MySQL performence issues

MySQL’s 250M Record Insertion Trap: The Performance Cliff Nobody Warns You About

A real-world case study of inserting 250 million records into MySQL reveals a brutal performance degradation pattern. Here’s why your bulk load slows to a crawl and how to fix it before it kills your pipeline.

The first 5 million records took five minutes. The next 5 million took an hour. By the time you’re staring down the barrel of 250 million records, your MySQL insert pipeline has become a cautionary tale. This isn’t a hypothetical, it’s a real scenario that played out on a data engineering forum, and it’s more common than you’d think.

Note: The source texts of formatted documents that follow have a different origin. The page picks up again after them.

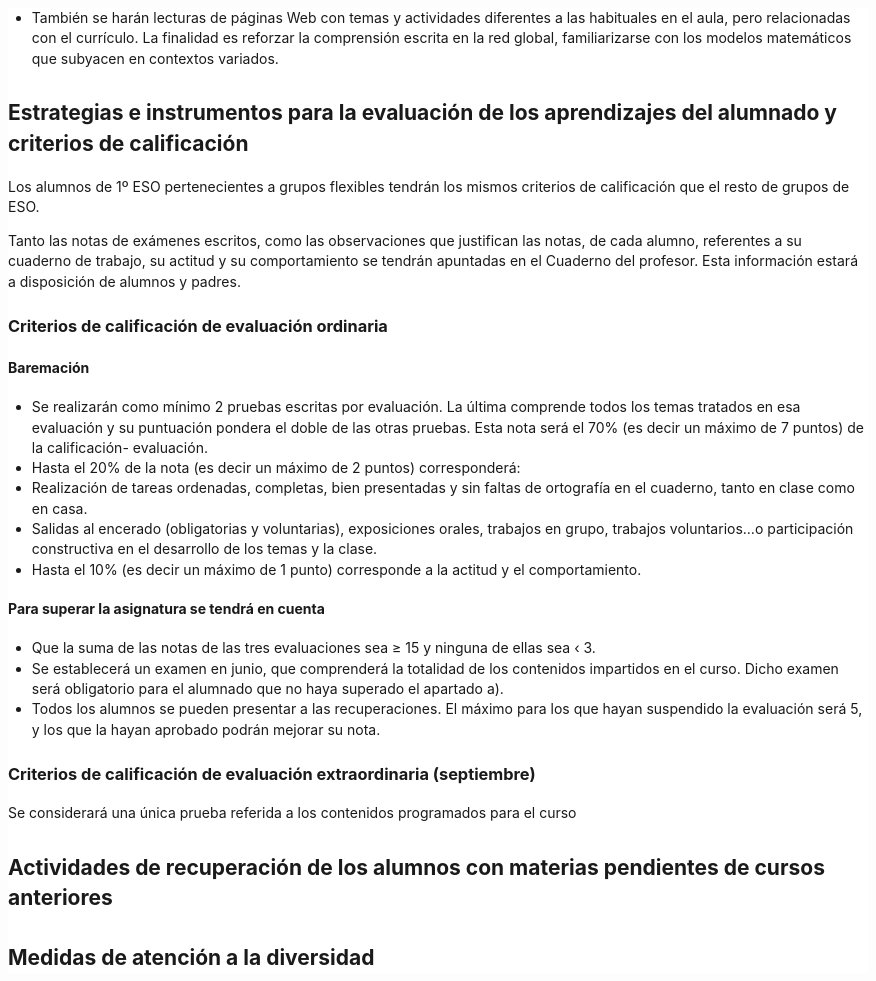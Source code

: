 - También se harán lecturas de páginas Web con temas y actividades diferentes a las habituales en el aula, pero relacionadas con el currículo. La finalidad es reforzar la comprensión escrita en la red global, familiarizarse con los modelos matemáticos que subyacen en contextos variados.



##  Estrategias e instrumentos para la evaluación de los aprendizajes del alumnado y criterios de calificación

Los alumnos de 1º ESO pertenecientes a grupos flexibles  tendrán los mismos criterios de calificación que el resto de grupos de ESO.

Tanto las notas de exámenes escritos, como las observaciones que justifican las notas, de cada alumno, referentes a su cuaderno de trabajo, su actitud y su comportamiento se tendrán apuntadas en el Cuaderno del profesor. Esta información estará a disposición de alumnos y padres.

### Criterios de calificación de evaluación ordinaria

#### Baremación

- Se realizarán como mínimo 2 pruebas escritas por evaluación. La última comprende todos los temas tratados en esa evaluación y su puntuación pondera el doble de las otras pruebas. Esta nota será el 70% (es decir un máximo de 7 puntos)  de la calificación- evaluación.
- Hasta el  20% de la nota (es decir un máximo de 2 puntos) corresponderá: 
-	Realización de tareas ordenadas, completas, bien presentadas y sin faltas de ortografía en el cuaderno, tanto en clase como en casa.
-	Salidas al encerado (obligatorias y voluntarias), exposiciones orales, trabajos en grupo, trabajos voluntarios…o participación constructiva en el desarrollo de los temas y la clase.
- Hasta el 10% (es decir un máximo de 1 punto)   corresponde a la actitud y el comportamiento.


####  Para superar la asignatura se tendrá en cuenta

- Que la suma de las notas de las tres evaluaciones sea  ≥ 15  y ninguna de ellas sea ‹ 3.
- Se establecerá un examen en junio, que comprenderá la totalidad de los contenidos impartidos en el curso. Dicho examen será obligatorio para el alumnado que no haya superado el apartado a).
- Todos los alumnos se pueden presentar a las recuperaciones. El máximo para los que hayan suspendido la evaluación será 5, y los que la hayan aprobado podrán mejorar su nota.


### Criterios de calificación de evaluación extraordinaria (septiembre)

Se considerará una única prueba referida a los contenidos programados para el curso 



## Actividades de recuperación de los alumnos con materias pendientes de cursos anteriores



## Medidas de atención a la diversidad
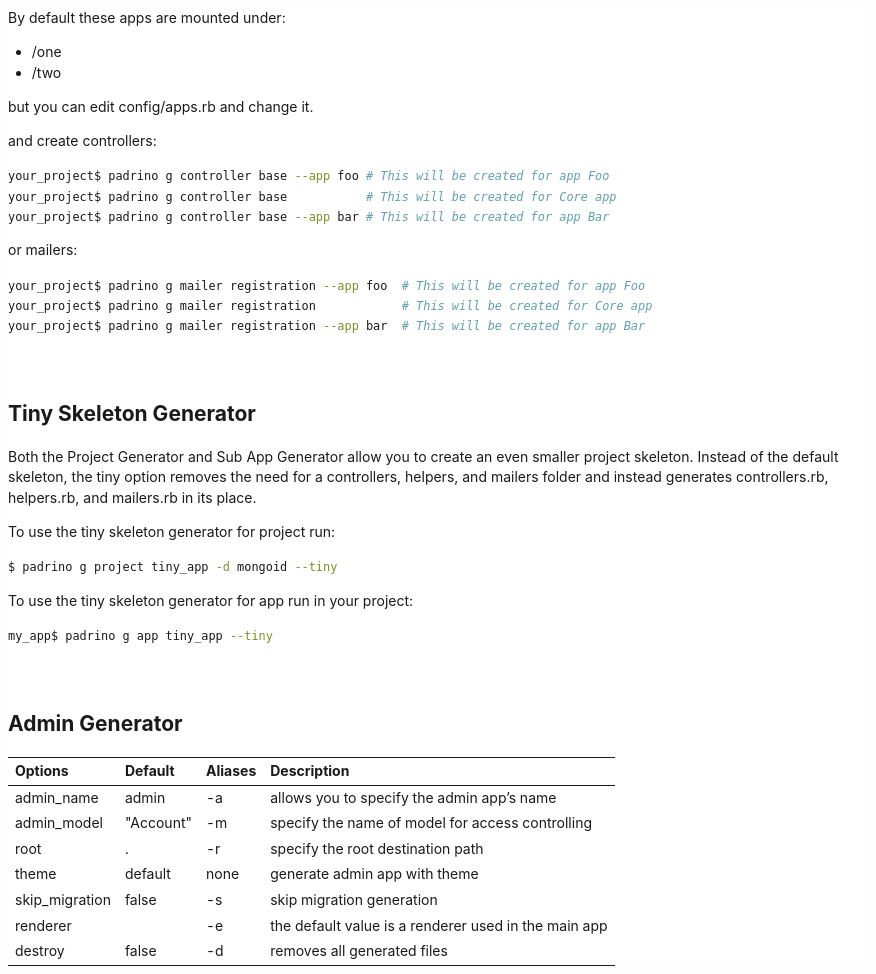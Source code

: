 
By default these apps are mounted under:

- /one
- /two


but you can edit config/apps.rb and change it.


and create controllers:


```sh
your_project$ padrino g controller base --app foo # This will be created for app Foo
your_project$ padrino g controller base           # This will be created for Core app
your_project$ padrino g controller base --app bar # This will be created for app Bar
```


or mailers:


```sh
your_project$ padrino g mailer registration --app foo  # This will be created for app Foo
your_project$ padrino g mailer registration            # This will be created for Core app
your_project$ padrino g mailer registration --app bar  # This will be created for app Bar
```
 

## Tiny Skeleton Generator

Both the Project Generator and Sub App Generator allow you to create an even smaller project skeleton. Instead of the default skeleton, the tiny option removes the need for a controllers, helpers, and mailers folder and instead generates controllers.rb, helpers.rb, and mailers.rb in its place.


To use the tiny skeleton generator for project run:


```sh
$ padrino g project tiny_app -d mongoid --tiny
```


To use the tiny skeleton generator for app run in your project:


```sh
my_app$ padrino g app tiny_app --tiny
```
 

## Admin Generator

|Options|Default|Aliases|Description|
|:------|:------|:------|:----------|
|admin_name|admin|-a|allows you to specify the admin app’s name|
|admin_model|"Account"|-m|specify the name of model for access controlling|
|root|.|-r|specify the root destination path|
|theme|default|none|generate admin app with theme|
|skip\_migration|false|-s|skip migration generation|
|renderer||-e|the default value is a renderer used in the main app|
|destroy|false|-d|removes all generated files|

When you’re loading hundreds of millions of rows into MySQL, the database doesn’t just slow down linearly. It hits a wall. The performance cliff appears suddenly, turning what looked like a successful bulk load into a death march of progressively slower batches. Understanding why this happens requires looking past the obvious suspects and into the architectural decisions that make MySQL behave like this.

The Deceptive Smooth Start

The initial batches feel fast because MySQL is essentially operating in cheat mode. With an empty table, InnoDB can simply append data to the end of the data file without worrying about index maintenance overhead. The buffer pool is pristine, there’s no contention for locks, and the transaction log is writing sequentially with minimal pressure.

But as the table grows, the database starts doing real work. Every insert now requires navigating B-tree indexes, potentially splitting pages, and maintaining the delicate balance of the buffer pool. The first sign of trouble is subtle: batch times increase from 5 minutes to 10, then 30, then suddenly you’re watching a single 5-million-record batch crawl through for two hours.

The Index Maintenance Tax

The Reddit thread about this exact problem quickly identified the primary culprit: indexes. When your table is indexed, and any production table worth its salt is, each insert becomes more expensive as the index trees deepen. InnoDB doesn’t just write your data, it has to update every index on the table, and those indexes are getting taller and more fragmented with each batch.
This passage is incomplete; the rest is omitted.